***** SUPPLIED DATA *****
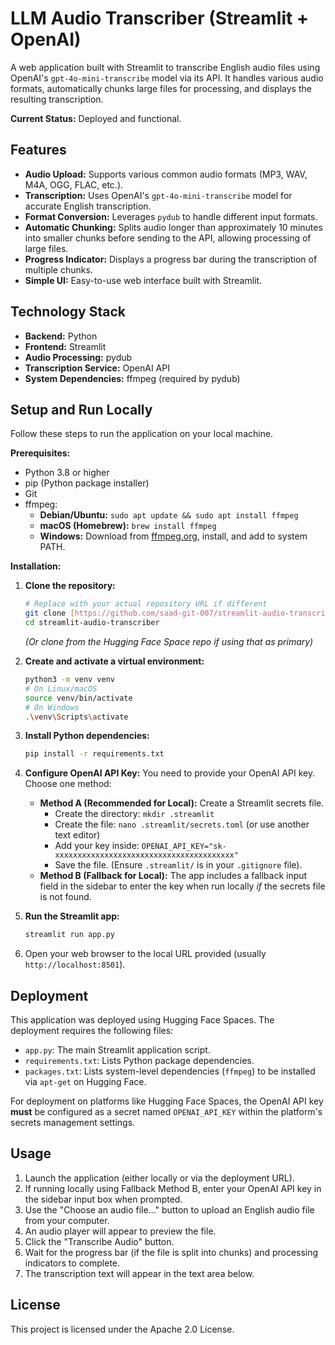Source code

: # LLM Audio Transcriber (Streamlit + OpenAI)

A web application built with Streamlit to transcribe English audio files using OpenAI's `gpt-4o-mini-transcribe` model via its API. It handles various audio formats, automatically chunks large files for processing, and displays the resulting transcription.

**Current Status:** Deployed and functional.

## Features

* **Audio Upload:** Supports various common audio formats (MP3, WAV, M4A, OGG, FLAC, etc.).
* **Transcription:** Uses OpenAI's `gpt-4o-mini-transcribe` model for accurate English transcription.
* **Format Conversion:** Leverages `pydub` to handle different input formats.
* **Automatic Chunking:** Splits audio longer than approximately 10 minutes into smaller chunks before sending to the API, allowing processing of large files.
* **Progress Indicator:** Displays a progress bar during the transcription of multiple chunks.
* **Simple UI:** Easy-to-use web interface built with Streamlit.

## Technology Stack

* **Backend:** Python
* **Frontend:** Streamlit
* **Audio Processing:** pydub
* **Transcription Service:** OpenAI API
* **System Dependencies:** ffmpeg (required by pydub)

## Setup and Run Locally

Follow these steps to run the application on your local machine.

**Prerequisites:**

* Python 3.8 or higher
* pip (Python package installer)
* Git
* ffmpeg:
    * **Debian/Ubuntu:** `sudo apt update && sudo apt install ffmpeg`
    * **macOS (Homebrew):** `brew install ffmpeg`
    * **Windows:** Download from [ffmpeg.org](https://ffmpeg.org/download.html), install, and add to system PATH.

**Installation:**

1.  **Clone the repository:**
    ```bash
    # Replace with your actual repository URL if different
    git clone [https://github.com/saad-git-007/streamlit-audio-transcriber.git](https://github.com/saad-git-007/streamlit-audio-transcriber.git)
    cd streamlit-audio-transcriber
    ```
    *(Or clone from the Hugging Face Space repo if using that as primary)*

2.  **Create and activate a virtual environment:**
    ```bash
    python3 -m venv venv
    # On Linux/macOS
    source venv/bin/activate
    # On Windows
    .\venv\Scripts\activate
    ```

3.  **Install Python dependencies:**
    ```bash
    pip install -r requirements.txt
    ```

4.  **Configure OpenAI API Key:** You need to provide your OpenAI API key. Choose one method:
    * **Method A (Recommended for Local):** Create a Streamlit secrets file.
        * Create the directory: `mkdir .streamlit`
        * Create the file: `nano .streamlit/secrets.toml` (or use another text editor)
        * Add your key inside: `OPENAI_API_KEY="sk-xxxxxxxxxxxxxxxxxxxxxxxxxxxxxxxxxxxxxxxx"`
        * Save the file. (Ensure `.streamlit/` is in your `.gitignore` file).
    * **Method B (Fallback for Local):** The app includes a fallback input field in the sidebar to enter the key when run locally *if* the secrets file is not found.

5.  **Run the Streamlit app:**
    ```bash
    streamlit run app.py
    ```

6.  Open your web browser to the local URL provided (usually `http://localhost:8501`).

## Deployment

This application was deployed using Hugging Face Spaces. The deployment requires the following files:

* `app.py`: The main Streamlit application script.
* `requirements.txt`: Lists Python package dependencies.
* `packages.txt`: Lists system-level dependencies (`ffmpeg`) to be installed via `apt-get` on Hugging Face.

For deployment on platforms like Hugging Face Spaces, the OpenAI API key **must** be configured as a secret named `OPENAI_API_KEY` within the platform's secrets management settings.

## Usage

1.  Launch the application (either locally or via the deployment URL).
2.  If running locally using Fallback Method B, enter your OpenAI API key in the sidebar input box when prompted.
3.  Use the "Choose an audio file..." button to upload an English audio file from your computer.
4.  An audio player will appear to preview the file.
5.  Click the "Transcribe Audio" button.
6.  Wait for the progress bar (if the file is split into chunks) and processing indicators to complete.
7.  The transcription text will appear in the text area below.

## License

This project is licensed under the Apache 2.0 License.
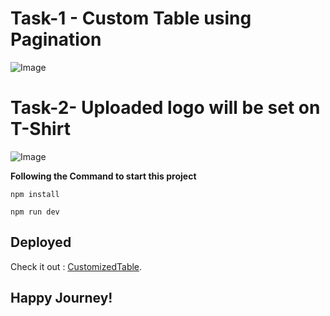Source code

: # Task-1 - Custom Table using Pagination

![Image](https://i.ibb.co.com/CsV0PxT/solution-2.png)

# Task-2- Uploaded logo will be set on T-Shirt

![Image](https://i.ibb.co.com/F5TYy39/solution-1.png)

**Following the Command to start this project**

```
npm install
```

```
npm run dev
```

## Deployed

Check it out : [CustomizedTable](https://customized-table.vercel.app/).

## **Happy Journey!**
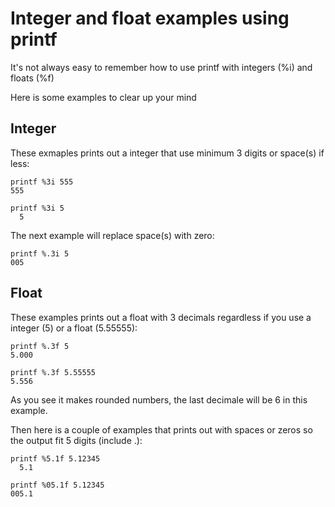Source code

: # Integer and float examples using printf
It's not always easy to remember how to use printf with integers (%i) and floats (%f)

Here is some examples to clear up your mind

## Integer

These exmaples prints out a integer that use minimum 3 digits or space(s) if less:

```
printf %3i 555
555
```

```
printf %3i 5
  5
```

The next example will replace space(s) with zero:

```
printf %.3i 5
005
```

## Float

These examples prints out a float with 3 decimals regardless if you use a integer (5) or a float (5.55555):

```
printf %.3f 5
5.000
```
```
printf %.3f 5.55555
5.556
```

As you see it makes rounded numbers, the last decimale will be 6 in this example.

Then here is a couple of examples that prints out with spaces or zeros so the output fit 5 digits (include .):

```
printf %5.1f 5.12345
  5.1
```

```
printf %05.1f 5.12345
005.1
```
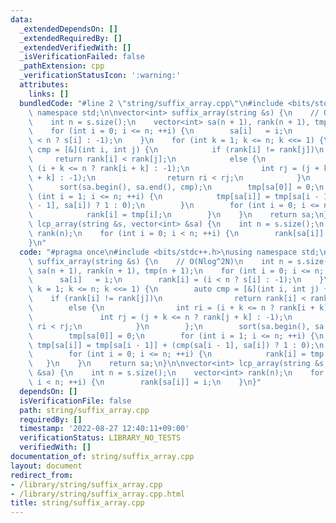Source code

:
 ```yaml
---
data:
  _extendedDependsOn: []
  _extendedRequiredBy: []
  _extendedVerifiedWith: []
  _isVerificationFailed: false
  _pathExtension: cpp
  _verificationStatusIcon: ':warning:'
  attributes:
    links: []
  bundledCode: "#line 2 \"string/suffix_array.cpp\"\n#include <bits/stdc++.h>\nusing\
    \ namespace std;\n\nvector<int> suffix_array(string &s) {\n    // O(Nlog^2N)\n\
    \    int n = s.size();\n    vector<int> sa(n + 1), rank(n + 1), tmp(n + 1);\n\
    \    for (int i = 0; i <= n; ++i) {\n        sa[i]   = i;\n        rank[i] = (i\
    \ < n ? s[i] : -1);\n    }\n    for (int k = 1; k <= n; k <<= 1) {\n        auto\
    \ cmp = [&](int i, int j) {\n            if (rank[i] != rank[j])\n           \
    \     return rank[i] < rank[j];\n            else {\n                int ri =\
    \ (i + k <= n ? rank[i + k] : -1);\n                int rj = (j + k <= n ? rank[j\
    \ + k] : -1);\n                return ri < rj;\n            }\n        };\n  \
    \      sort(sa.begin(), sa.end(), cmp);\n        tmp[sa[0]] = 0;\n        for\
    \ (int i = 1; i <= n; ++i) {\n            tmp[sa[i]] = tmp[sa[i - 1]] + (cmp(sa[i\
    \ - 1], sa[i]) ? 1 : 0);\n        }\n        for (int i = 0; i <= n; ++i) {\n\
    \            rank[i] = tmp[i];\n        }\n    }\n    return sa;\n}\n\nvector<int>\
    \ lcp_array(string &s, vector<int> &sa) {\n    int n = s.size();\n    vector<int>\
    \ rank(n);\n    for (int i = 0; i < n; ++i) {\n        rank[sa[i]] = i;\n    }\n\
    }\n"
  code: "#pragma once\n#include <bits/stdc++.h>\nusing namespace std;\n\nvector<int>\
    \ suffix_array(string &s) {\n    // O(Nlog^2N)\n    int n = s.size();\n    vector<int>\
    \ sa(n + 1), rank(n + 1), tmp(n + 1);\n    for (int i = 0; i <= n; ++i) {\n  \
    \      sa[i]   = i;\n        rank[i] = (i < n ? s[i] : -1);\n    }\n    for (int\
    \ k = 1; k <= n; k <<= 1) {\n        auto cmp = [&](int i, int j) {\n        \
    \    if (rank[i] != rank[j])\n                return rank[i] < rank[j];\n    \
    \        else {\n                int ri = (i + k <= n ? rank[i + k] : -1);\n \
    \               int rj = (j + k <= n ? rank[j + k] : -1);\n                return\
    \ ri < rj;\n            }\n        };\n        sort(sa.begin(), sa.end(), cmp);\n\
    \        tmp[sa[0]] = 0;\n        for (int i = 1; i <= n; ++i) {\n           \
    \ tmp[sa[i]] = tmp[sa[i - 1]] + (cmp(sa[i - 1], sa[i]) ? 1 : 0);\n        }\n\
    \        for (int i = 0; i <= n; ++i) {\n            rank[i] = tmp[i];\n     \
    \   }\n    }\n    return sa;\n}\n\nvector<int> lcp_array(string &s, vector<int>\
    \ &sa) {\n    int n = s.size();\n    vector<int> rank(n);\n    for (int i = 0;\
    \ i < n; ++i) {\n        rank[sa[i]] = i;\n    }\n}"
  dependsOn: []
  isVerificationFile: false
  path: string/suffix_array.cpp
  requiredBy: []
  timestamp: '2022-08-27 12:40:11+09:00'
  verificationStatus: LIBRARY_NO_TESTS
  verifiedWith: []
documentation_of: string/suffix_array.cpp
layout: document
redirect_from:
- /library/string/suffix_array.cpp
- /library/string/suffix_array.cpp.html
title: string/suffix_array.cpp
---
```

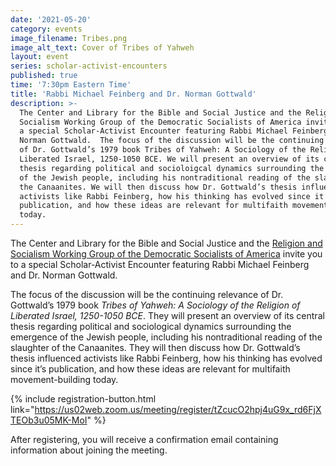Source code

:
 ```yaml
---
date: '2021-05-20'
category: events
image_filename: Tribes.png
image_alt_text: Cover of Tribes of Yahweh
layout: event
series: scholar-activist-encounters
published: true
time: '7:30pm Eastern Time'
title: 'Rabbi Michael Feinberg and Dr. Norman Gottwald'
description: >-
  The Center and Library for the Bible and Social Justice and the Religion and
  Socialism Working Group of the Democratic Socialists of America invite you to
  a special Scholar-Activist Encounter featuring Rabbi Michael Feinberg and Dr.
  Norman Gottwald.  The focus of the discussion will be the continuing relevance
  of Dr. Gottwald’s 1979 book Tribes of Yahweh: A Sociology of the Religion of
  Liberated Israel, 1250-1050 BCE. We will present an overview of its central
  thesis regarding political and socioloigcal dynamics surrounding the emergence
  of the Jewish people, including his nontraditional reading of the slaughter of
  the Canaanites. We will then discuss how Dr. Gottwald’s thesis influenced
  activists like Rabbi Feinberg, how his thinking has evolved since it’s
  publication, and how these ideas are relevant for multifaith movement-building
  today.
---
```


The Center and Library for the Bible and Social Justice and the [Religion and Socialism Working Group of the Democratic Socialists of America](https://www.religioussocialism.org/post_conference_follow_up_event_and_reading) invite you to a special Scholar-Activist Encounter featuring Rabbi Michael Feinberg and Dr. Norman Gottwald.

The focus of the discussion will be the continuing relevance of Dr. Gottwald’s 1979 book _Tribes of Yahweh: A Sociology of the Religion of Liberated Israel, 1250-1050 BCE_. They will present an overview of its central thesis regarding political and sociological dynamics surrounding the emergence of the Jewish people, including his nontraditional reading of the slaughter of the Canaanites. They will then discuss how Dr. Gottwald’s thesis influenced activists like Rabbi Feinberg, how his thinking has evolved since it’s publication, and how these ideas are relevant for multifaith movement-building today.

{% include registration-button.html link="https://us02web.zoom.us/meeting/register/tZcucO2hpj4uG9x_rd6FjXTEOb3u05MK-MoI" %}

After registering, you will receive a confirmation email containing information about joining the meeting.
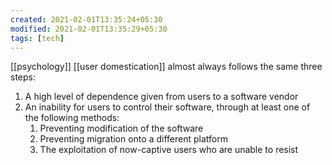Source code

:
 ```yaml
---
created: 2021-02-01T13:35:24+05:30
modified: 2021-02-01T13:35:29+05:30
tags: [tech]
---
```

[[psychology]]
[[user domestication]] almost always follows the same three steps:

1. A high level of dependence given from users to a software vendor
2. An inability for users to control their software, through at least one of the following methods:
	1. Preventing modification of the software
	2. Preventing migration onto a different platform
	3. The exploitation of now-captive users who are unable to resist
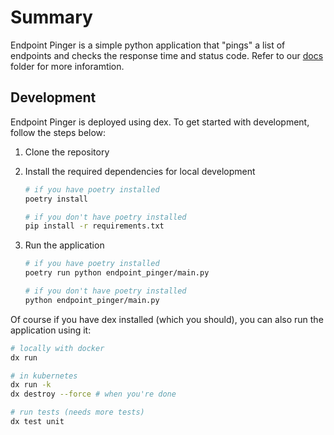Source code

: # Summary

Endpoint Pinger is a simple python application that "pings" a list of endpoints and checks the response time and status code. Refer to our [docs](docs/) folder for more inforamtion.

## Development

Endpoint Pinger is deployed using dex. To get started with development, follow the steps below:

1. Clone the repository
2. Install the required dependencies for local development

    ```bash
    # if you have poetry installed
    poetry install

    # if you don't have poetry installed
    pip install -r requirements.txt
    ```

3. Run the application

    ```bash
    # if you have poetry installed
    poetry run python endpoint_pinger/main.py

    # if you don't have poetry installed
    python endpoint_pinger/main.py
    ```

Of course if you have dex installed (which you should), you can also run the application using it:

```bash
# locally with docker
dx run

# in kubernetes
dx run -k
dx destroy --force # when you're done

# run tests (needs more tests)
dx test unit
```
*****
> _EXERCISE OBJECTIVE_: Whenever "activate" occurs in a line of the entries, copy that line.

> _TASK OUTPUT_:
2.  **Create and activate a virtual environment:**
    source venv/bin/activate
    .\venv\Scripts\activate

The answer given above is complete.